* TRY IT: Which lines run from the one containing "the Hearts project" to the end of the entries? Copy them exactly, both ends included, and give nothing else.

(Entries taken from a collection)

· · ·

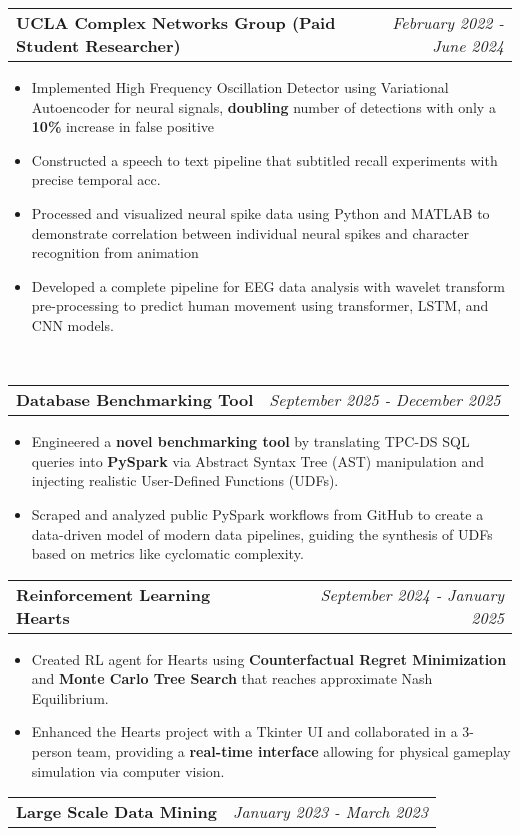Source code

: \documentclass[letterpaper,11pt]{article}
\makeatletter
\newcommand{\resitem}[1]{\item #1 \vspace{-8pt}}
\newcommand{\resheading}[1]{\vspace{8pt}{\Large \textbf{#1}}\\\vspace{-8pt}\hrulefill}
\newcommand{\ressubheadingsmol}[2]{\vspace{1pt}
\begin{tabular*}{7.0in}{l@{\cftdotfill{\cftsecdotsep}\extracolsep{\fill}}r}
		\textbf{#1} & \textit{#2} \\
\end{tabular*}\vspace{-6pt}}
\makeatother
\begin{document}
\ressubheadingsmol{UCLA Complex Networks Group (Paid Student Researcher)}{February 2022 - June 2024}
\begin{itemize}
    \resitem{Implemented High Frequency Oscillation Detector using Variational Autoencoder for neural signals, \textbf{doubling} number of detections with only a \textbf{10\%} increase in false positive}
    \resitem{Constructed a speech to text pipeline that subtitled recall experiments with precise temporal acc.}
    \resitem{Processed and visualized neural spike data using Python and MATLAB to demonstrate correlation between individual neural spikes and character recognition from animation}
    \resitem{Developed a complete pipeline for EEG data analysis with wavelet transform pre-processing to predict human movement using transformer, LSTM, and CNN models.}

\end{itemize}


\resheading{Projects}
\ressubheadingsmol{Database Benchmarking Tool}{September 2025 - December 2025}
\begin{itemize}
    \resitem{Engineered a\textbf{ novel benchmarking tool} by translating TPC-DS SQL queries into \textbf{PySpark} via Abstract Syntax Tree (AST) manipulation and injecting realistic User-Defined Functions (UDFs).}
    \resitem{Scraped and analyzed public PySpark workflows from GitHub to create a data-driven model of modern data pipelines, guiding the synthesis of UDFs based on metrics like cyclomatic complexity.}
\end{itemize}
\ressubheadingsmol{Reinforcement Learning Hearts}{September 2024 - January 2025}
\begin{itemize}
    \resitem{Created RL agent for Hearts using \textbf{Counterfactual Regret Minimization} and \textbf{Monte Carlo Tree Search} that reaches approximate Nash Equilibrium.}
    \resitem{Enhanced the Hearts project with a Tkinter UI and collaborated in a 3-person team, providing a \textbf{real-time interface} allowing for physical gameplay simulation via computer vision.}
\end{itemize}


\ressubheadingsmol{Large Scale Data Mining}{January 2023 - March 2023}
\end{document}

· · ·

* WRITTEN SOLUTION:
    \resitem{Enhanced the Hearts project with a Tkinter UI and collaborated in a 3-person team, providing a \textbf{real-time interface} allowing for physical gameplay simulation via computer vision.}
\end{itemize}


\ressubheadingsmol{Large Scale Data Mining}{January 2023 - March 2023}
\end{document}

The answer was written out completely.